That being said, you're writing a first draft.  Write 30-60-30, 30-85-15, or 30-85-30 or whatever your little heart desires.  When you rewrite and revise, those numbers are going to change.  I'd even say that 120 is waaaay to long for most scripts in most genres.  So don't worry, write it all out, edit and revise so it's polished, and then trouble shoot if you feel your parameters are too extreme.  I just finished my first draft today (YAY!) and it's 145 m-fing pages.  I'm not worried.  You shouldn't be either.  Just get the draft written.  Consider that priority #1.  Becuase that's going to set you apart from the people who don't write the script of their dreams at all.


----------



## qwertyman (Mar 19, 2008)

wallmaker said:
			
		

> Just get the draft written. Consider that priority #1. Becuase that's going to set you apart from the people who don't write the script of their dreams at all.


 
Did you write the treatment first, as suggested by Bourbon?

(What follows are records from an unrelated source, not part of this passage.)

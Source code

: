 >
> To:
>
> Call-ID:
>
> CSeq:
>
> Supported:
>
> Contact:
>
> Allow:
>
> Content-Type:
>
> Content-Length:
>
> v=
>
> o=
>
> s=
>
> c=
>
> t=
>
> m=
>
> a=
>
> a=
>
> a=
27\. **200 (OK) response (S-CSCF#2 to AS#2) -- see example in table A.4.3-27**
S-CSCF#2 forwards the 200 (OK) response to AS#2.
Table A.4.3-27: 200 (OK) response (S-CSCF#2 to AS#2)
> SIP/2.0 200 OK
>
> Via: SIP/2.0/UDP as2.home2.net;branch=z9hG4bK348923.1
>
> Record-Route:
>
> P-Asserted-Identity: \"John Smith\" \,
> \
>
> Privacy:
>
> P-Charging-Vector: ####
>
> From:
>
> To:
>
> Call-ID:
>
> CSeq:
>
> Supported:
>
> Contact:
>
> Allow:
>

I'm actually adapting a novel (of mine) for screenplay and I will have to change the sequence of scenes (and bend it a bit) in order to conform to the format. As it stands in the novel it's 30 85 15 - hence my original question.


----------



## Wallmaker (Mar 19, 2008)

qwertyman said:


> Did you write the treatment first, as suggested by Bourbon?



Yes.  I actually wrote an outline.  A treatment is more of a selling tool to show to others.  My outlines are just for me to go over any minutia of the story I want to put on paper.  I mean, it's coherent, but longer and more detail oriented than a treatment.  Most treatments I've seen are 5-10 pages, where my outlines can easily get up to 20.  

Do you need to write one?  Well, you have the book, which is like an extended outline.  I still would, to see if the story flows and you've got everything you need.  Maybe write an outline or treatment, give it to someone who hasn't read your book and see if it makes sense and is a good story to them. 

Basically, it sure is nicer to rewrite a few pages of an outline than fourty pages of a script, right?


----------



## BradW (Mar 30, 2008)

Just to keep things interesting, I know of a few screenwriters who do 30-30-30 rather than 30-60-30 but they write D2DVD movies which often require a shorter (90 minute) running time.

Even if you aren't aiming for the D2DVD market, it might be a good thing to try as you immediately elliminate the major problem that screenwriters have - getting through the second act which can often fall flat because it drags out so much.

The most noticeable three act fiasco I've noticed was the movie Dante's Peak which took forever to get going and then, when the good stuff finally started to happen, it was over in about a half hour before an abrupt as hell ending.


----------